The guy with the Rotex emails and offers it to me at a price only slightly higher than my last offer. Oh dear. The Rotex does holes up to 2" and reaches deeper - and I guess I did make the offer - so now I have a Rotex, too.

The seller even delivered it - yes, it was a Rotex but it came out of a sheet metal / welding shop and had a bit more grime on it than I'm comfortable with.  So the Sunday project was cleaning it up. 

These punches are really cool and quite easy to disassemble and work on. It took about a half-day to completely take apart, give it a bath, assess its condition and reassemble. Several of the punches had mushroomed heads so I turned them down a bit to give a close fit without binding and adjusted several clearances. As funds allow I'll replace the ram and a few of the punches that were obviously the favorites in her previous home. 

So that's my story - and my project of the day - and here are pictures of the new baby after her bath. Yes, like most everything else in my shop, she wears roller skates for greater mobility.

And I think I can stop looking for another punch - Whew!


----------



## hman (Sep 1, 2015)

... and even a chute and catch bucket for the chad!  Wowsers ... ya done good!


----------



## JimDawson (Sep 1, 2015)

You can never have too many punches.


----------



## turnitupper (Sep 1, 2015)

JimDawson said:


> You can never have too many punches.


Duh?
John.


----------



## brino (Sep 1, 2015)

Hi Gr8legs,

Congratulations on those finds. You didn't start out meaning to buy both, but life had other plans. 
I have seen a couple similar units come and go at my local used-tool shop, but they were always too much money.

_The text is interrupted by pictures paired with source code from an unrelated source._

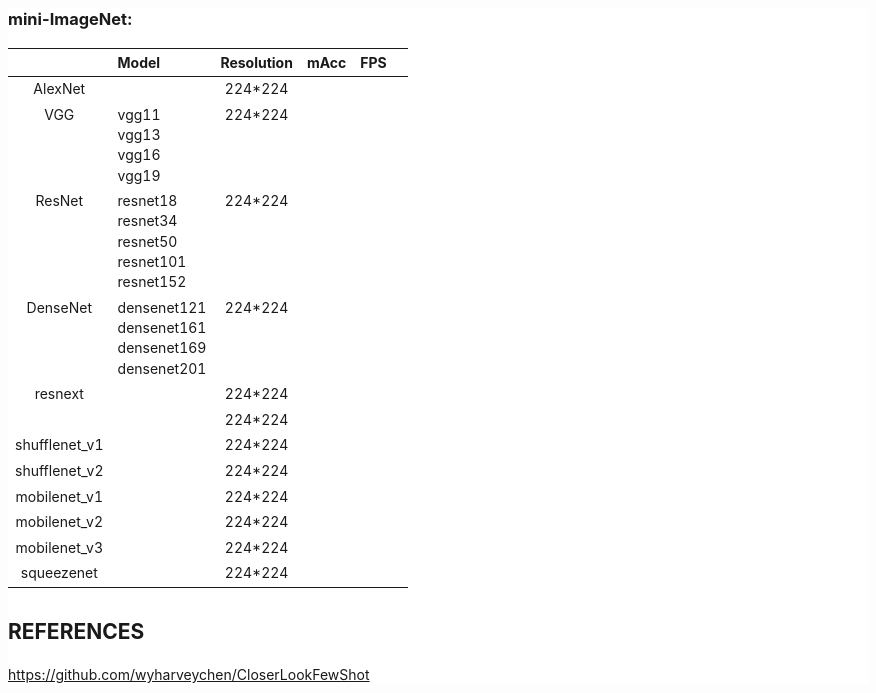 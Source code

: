 ###  mini-ImageNet:

|               | Model                                                        | Resolution | mAcc | FPS  |      |
| :-----------: | :----------------------------------------------------------- | :--------: | :--- | :--: | ---- |
|    AlexNet    |                                                              |  224*224   |      |      |      |
|      VGG      | vgg11<br/>vgg13<br/>vgg16<br/>vgg19                          |  224*224   |      |      |      |
|    ResNet     | resnet18<br/>resnet34<br/>resnet50<br/>resnet101<br/>resnet152 |  224*224   |      |      |      |
|   DenseNet    | densenet121<br/>densenet161<br/>densenet169<br/>densenet201  |  224*224   |      |      |      |
|    resnext    |                                                              |  224*224   |      |      |      |
|               |                                                              |  224*224   |      |      |      |
| shufflenet_v1 |                                                              |  224*224   |      |      |      |
| shufflenet_v2 |                                                              |  224*224   |      |      |      |
| mobilenet_v1  |                                                              |  224*224   |      |      |      |
| mobilenet_v2  |                                                              |  224*224   |      |      |      |
| mobilenet_v3  |                                                              |  224*224   |      |      |      |
|  squeezenet   |                                                              |  224*224   |      |      |      |



## REFERENCES

https://github.com/wyharveychen/CloserLookFewShot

It sounds like the three you now have are all complimentary in feature/capacities without too much overlap.
I always try to have multiple ways of doing something, each job is slightly different and lends itself to one method over another.
Of course the problem becomes one of having the shop space for it all....

-brino


----------



## Firestopper (Sep 1, 2015)

Very nice Rotex 18. I have seen one similar on CL (AZ) but can't bring myself to drop 3K. Those baby's are very well built.
I like the coupon chute too!


----------



## Silverbullet (Sep 1, 2015)

How do I get to be your tool huntin buddy, nice tools you have there. Punches like those are rare around where I live and when they do come up seems they want my first born plus my wife. Someday I hope to find one along with a few  new American made machinery


----------



## chips&more (Sep 1, 2015)

You did real goooood!


----------



## FOMOGO (Sep 1, 2015)

Very nice machine. Sometimes the Gods smile. Mike


----------



## gr8legs (Sep 2, 2015)

firestopper said:


> Very nice Rotex 18. I have seen one similar on CL (AZ) but can't bring myself to drop 3K. Those baby's are very well built.

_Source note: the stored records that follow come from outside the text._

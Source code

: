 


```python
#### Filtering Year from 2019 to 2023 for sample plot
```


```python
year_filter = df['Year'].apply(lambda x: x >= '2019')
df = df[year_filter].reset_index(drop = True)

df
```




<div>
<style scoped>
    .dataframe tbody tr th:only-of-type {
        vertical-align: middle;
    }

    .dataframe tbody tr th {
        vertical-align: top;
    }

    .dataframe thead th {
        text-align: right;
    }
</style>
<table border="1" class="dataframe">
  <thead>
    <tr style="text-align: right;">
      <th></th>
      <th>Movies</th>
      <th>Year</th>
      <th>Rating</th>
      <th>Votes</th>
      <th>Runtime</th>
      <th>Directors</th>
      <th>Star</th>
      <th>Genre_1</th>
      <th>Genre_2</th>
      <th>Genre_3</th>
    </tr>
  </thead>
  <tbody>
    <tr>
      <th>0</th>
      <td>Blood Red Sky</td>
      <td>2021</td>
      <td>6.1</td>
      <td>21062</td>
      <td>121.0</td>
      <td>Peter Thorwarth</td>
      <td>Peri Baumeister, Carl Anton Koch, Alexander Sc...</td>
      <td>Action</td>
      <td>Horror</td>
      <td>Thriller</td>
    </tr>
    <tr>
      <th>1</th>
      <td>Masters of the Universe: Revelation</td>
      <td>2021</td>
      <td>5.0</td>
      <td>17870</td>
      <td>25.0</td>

It has taken me a very long time and a lot of experience to resist the urge to buy the first of anything I want that comes along. Patience is definitely a virtue and opening a dialogue with someone who has  something you want for sale can pay big dividends. That plus hovering over craigslist and religiously attending garage and estate sales. 

We all understand the seller's position: I also have had 'stuff' to sell and set a price that I thought would be 'nice' to get and I could sit on whatever it was for a while - but situations change and prices are negotiable.

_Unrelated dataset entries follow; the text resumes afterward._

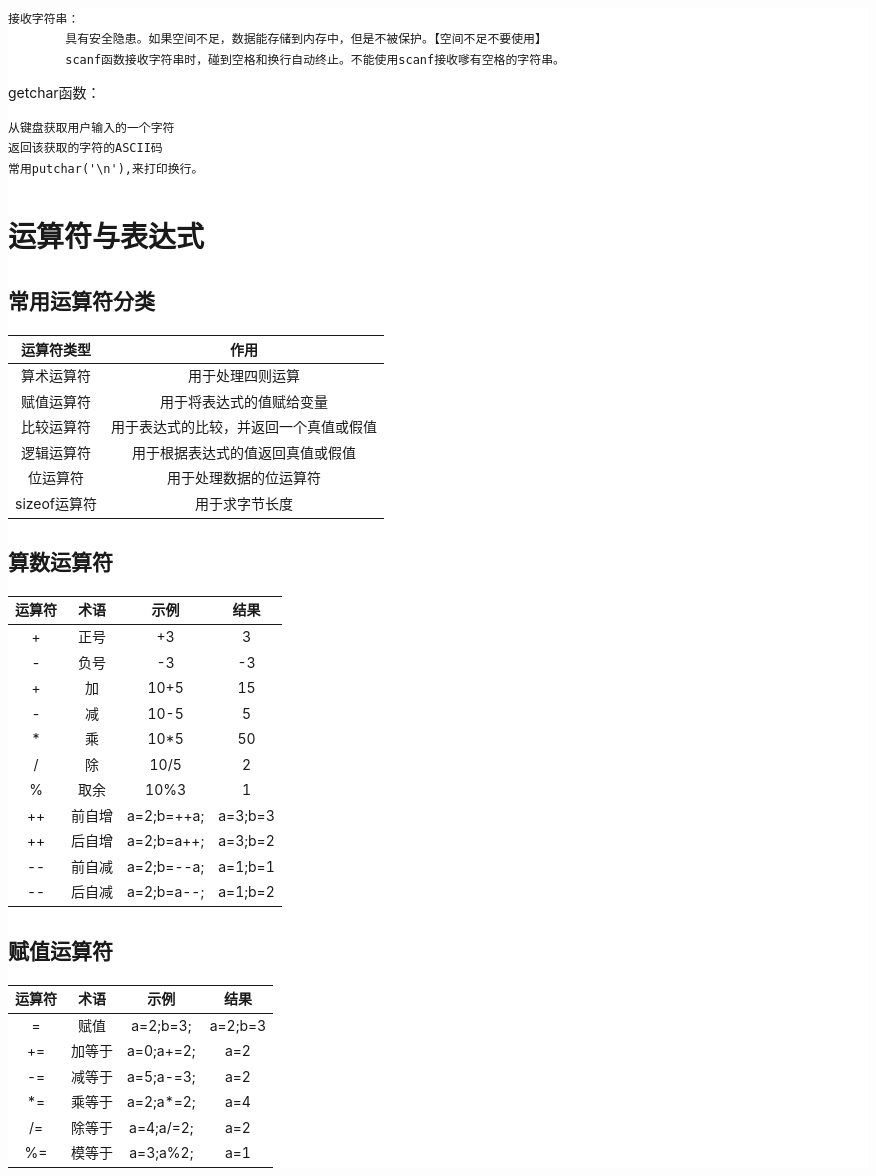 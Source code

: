     接收字符串：
            具有安全隐患。如果空间不足，数据能存储到内存中，但是不被保护。【空间不足不要使用】
            scanf函数接收字符串时，碰到空格和换行自动终止。不能使用scanf接收嗲有空格的字符串。


getchar函数：
    
    从键盘获取用户输入的一个字符
    返回该获取的字符的ASCII码
    常用putchar('\n'),来打印换行。

# 运算符与表达式
## 常用运算符分类
|运算符类型|作用|
|:--:|:--:|
|算术运算符|用于处理四则运算|
|赋值运算符|用于将表达式的值赋给变量|
|比较运算符|用于表达式的比较，并返回一个真值或假值|
|逻辑运算符|用于根据表达式的值返回真值或假值|
|位运算符|用于处理数据的位运算符|
|sizeof运算符|用于求字节长度|

## 算数运算符
|运算符|术语|示例|结果|
|:--:|:--:|:--:|:--:|
|+|正号|+3|3|
|-|负号|-3|-3|
|+|加|10+5|15|
|-|减|10-5|5|
|*|乘|10*5|50|
|/|除|10/5|2|
|%|取余|10%3|1|
|++|前自增|a=2;b=++a;|a=3;b=3|
|++|后自增|a=2;b=a++;|a=3;b=2|
|--|前自减|a=2;b=--a;|a=1;b=1|
|--|后自减|a=2;b=a--;|a=1;b=2|

## 赋值运算符
|运算符|术语|    示例     |结果|
|:--:|:--:|:---------:|:--:|
|=|赋值| a=2;b=3;  |a=2;b=3|
|+=|加等于| a=0;a+=2; |a=2|
|-=|减等于| a=5;a-=3; |a=2|
|*=|乘等于| a=2;a*=2; |a=4|
|/=|除等于|a=4;a/=2;|a=2|
|%=|模等于|a=3;a%2;|a=1|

The Thor punch started out at $1,000 and I paid $500, the Rotex was 2,800 and I paid $1,250 plus half a day of sweat equity to clean it up and it still needs a couple of punches to be 100% but both the seller and the buyer ended up with the best deal available at the time. 

Now if I could only apply this knowledge and restraint when it comes to buying shoes! Hello, my name is Stu and I'm a shoe-aholic.


----------



## Matthew Gregory (Sep 9, 2015)

Looks great all cleaned up, but what did it look like before you dolled it up? Seems like every time I find stuff is so filthy it doesn't resemble the machine that's under it...


----------